Robot legal theorist Ryan Calo writes, "I thought you might enjoy my new paper, canvassing decades of American case law involving robots. Courts have had to decide, for instance, whether a robot represents something 'animate,' whether the robot band at Chuckie Cheese 'performs,' and whether a salvage crew 'possesses' a ship wreck by visiting it with a robot sub."
I've written previously about the problem of regulating robots separately from regulating computers and computation. Calo's survey of nine key cases shows just how thorny the question can be.
The article generates in all nine case studies. The first set highlights the role of robots as the objects of American law. Among other issues, courts have had to decide whether robots represent something "animate" for purposes of import tariffs, whether robots can "perform" as that term is understood in the context of a state tax on performance halls, and whether a salvage team "possesses" a shipwreck it visits with an unmanned submarine.
The second set of case studies focuses on robots as the subjects of judicial imagination. These examples explore the versatile, often pejorative role robots play in judicial reasoning itself. Judges need not be robots in court, for instance, or apply the law robotically.
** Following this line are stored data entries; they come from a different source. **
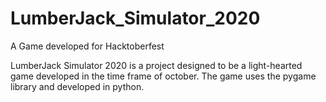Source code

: # LumberJack_Simulator_2020
A Game developed for Hacktoberfest

LumberJack Simulator 2020 is a project designed to be a light-hearted game developed in the time frame of october. The game uses the pygame library and developed in python.
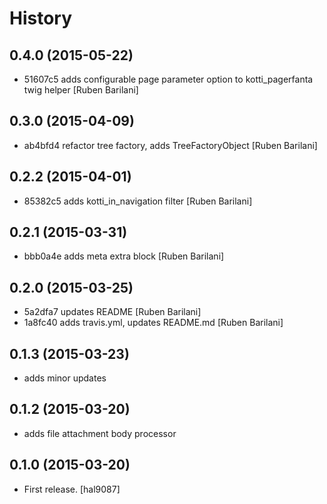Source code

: History
=======


0.4.0 (2015-05-22)
------------------

- 51607c5 adds configurable page parameter option to kotti_pagerfanta twig helper [Ruben Barilani]


0.3.0 (2015-04-09)
------------------

- ab4bfd4 refactor tree factory, adds TreeFactoryObject [Ruben Barilani]


0.2.2 (2015-04-01)
------------------

- 85382c5 adds kotti_in_navigation filter [Ruben Barilani]


0.2.1 (2015-03-31)
------------------

- bbb0a4e adds meta extra block [Ruben Barilani]


0.2.0 (2015-03-25)
-------------------

- 5a2dfa7 updates README [Ruben Barilani]
- 1a8fc40 adds travis.yml, updates README.md [Ruben Barilani]


0.1.3 (2015-03-23)
-------------------

- adds minor updates 


0.1.2 (2015-03-20)
-------------------

- adds file attachment body processor 


0.1.0 (2015-03-20)
-------------------

- First release. [hal9087]
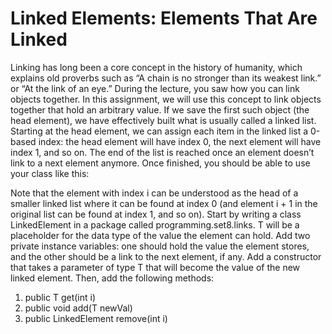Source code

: # Linked Elements: Elements That Are Linked
Linking has long been a core concept in the history of humanity, which explains old proverbs such as “A chain
is no stronger than its weakest link.” or “At the link of an eye.”
During the lecture, you saw how you can link objects together. In this assignment, we will use this concept to
link objects together that hold an arbitrary value. If we save the first such object (the head element), we have
effectively built what is usually called a linked list. Starting at the head element, we can assign each item in
the linked list a 0-based index: the head element will have index 0, the next element will have index 1, and so
on. The end of the list is reached once an element doesn’t link to a next element anymore. Once finished, you
should be able to use your class like this:

Note that the element with index i can be understood as the head of a smaller linked list where it can be
found at index 0 (and element i + 1 in the original list can be found at index 1, and so on).
Start by writing a class LinkedElement<T> in a package called programming.set8.links. T will be a placeholder for the data type of the value the element can hold. Add two private instance variables: one should hold
the value the element stores, and the other should be a link to the next element, if any. Add a constructor that
takes a parameter of type T that will become the value of the new linked element. Then, add the following
methods:

1. public T get(int i)
2. public void add(T newVal)
3. public LinkedElement<T> remove(int i)
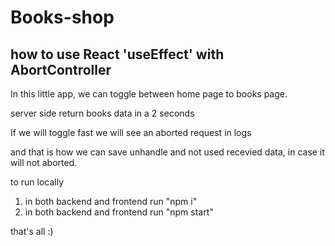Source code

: # Books-shop

## how to use React 'useEffect' with AbortController

In this little app, we can toggle between home page to books page.

server side return books data in a 2 seconds

If we will toggle fast we will see an aborted request in logs

and that is how we can save unhandle and not used recevied data, in case it will not aborted.



to run locally

1. in both backend and frontend run "npm i"
2. in both backend and frontend run "npm start"

that's all :)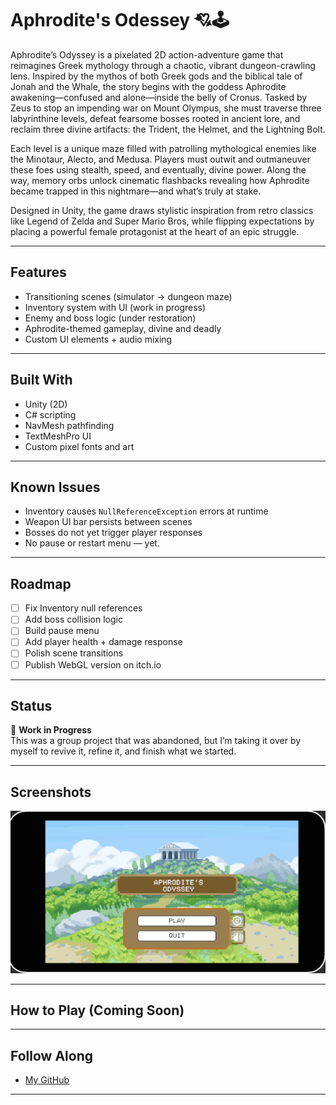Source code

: # Aphrodite's Odessey 💘🕹️


Aphrodite’s Odyssey is a pixelated 2D action-adventure game that reimagines Greek mythology through a chaotic, vibrant dungeon-crawling lens. Inspired by the mythos of both Greek gods and the biblical tale of Jonah and the Whale, the story begins with the goddess Aphrodite awakening—confused and alone—inside the belly of Cronus. Tasked by Zeus to stop an impending war on Mount Olympus, she must traverse three labyrinthine levels, defeat fearsome bosses rooted in ancient lore, and reclaim three divine artifacts: the Trident, the Helmet, and the Lightning Bolt.

Each level is a unique maze filled with patrolling mythological enemies like the Minotaur, Alecto, and Medusa. Players must outwit and outmaneuver these foes using stealth, speed, and eventually, divine power. Along the way, memory orbs unlock cinematic flashbacks revealing how Aphrodite became trapped in this nightmare—and what’s truly at stake.

Designed in Unity, the game draws stylistic inspiration from retro classics like Legend of Zelda and Super Mario Bros, while flipping expectations by placing a powerful female protagonist at the heart of an epic struggle.



---

## Features

- Transitioning scenes (simulator → dungeon maze)
- Inventory system with UI (work in progress)
- Enemy and boss logic (under restoration)
- Aphrodite-themed gameplay, divine and deadly
- Custom UI elements + audio mixing

---

## Built With

- Unity (2D)
- C# scripting
- NavMesh pathfinding
- TextMeshPro UI
- Custom pixel fonts and art

---

## Known Issues

- Inventory causes `NullReferenceException` errors at runtime
- Weapon UI bar persists between scenes
- Bosses do not yet trigger player responses
- No pause or restart menu — yet.

---

## Roadmap

- [ ] Fix Inventory null references
- [ ] Add boss collision logic
- [ ] Build pause menu
- [ ] Add player health + damage response
- [ ] Polish scene transitions
- [ ] Publish WebGL version on itch.io

---

## Status

🧪 **Work in Progress**  
This was a group project that was abandoned, but I’m taking it over by myself to revive it, refine it, and finish what we started.

---

## Screenshots

![Alt text](image.png)

---

## How to Play (Coming Soon)

---

## Follow Along

- [My GitHub](https://github.com/sateefa2904)

---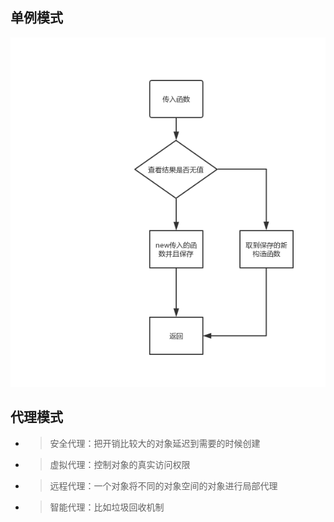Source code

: ## 单例模式
![单例模式](./iamge/单例模式.png)



## 代理模式
* > 安全代理：把开销比较大的对象延迟到需要的时候创建
* > 虚拟代理：控制对象的真实访问权限
* > 远程代理：一个对象将不同的对象空间的对象进行局部代理
* > 智能代理：比如垃圾回收机制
The robotic witness is not to be trusted. And people who commit crimes under the robotic control of another might avoid sanction.
Together these case studies paint a nuanced picture of the way courts think about an increasingly important technology. Themes and questions emerge that illuminate the path of robotics law and test its central claims to date. The article concludes that jurists on the whole possess poor, increasingly outdated views about robots and hence will not be well positioned to address the novel challenges they continue to pose.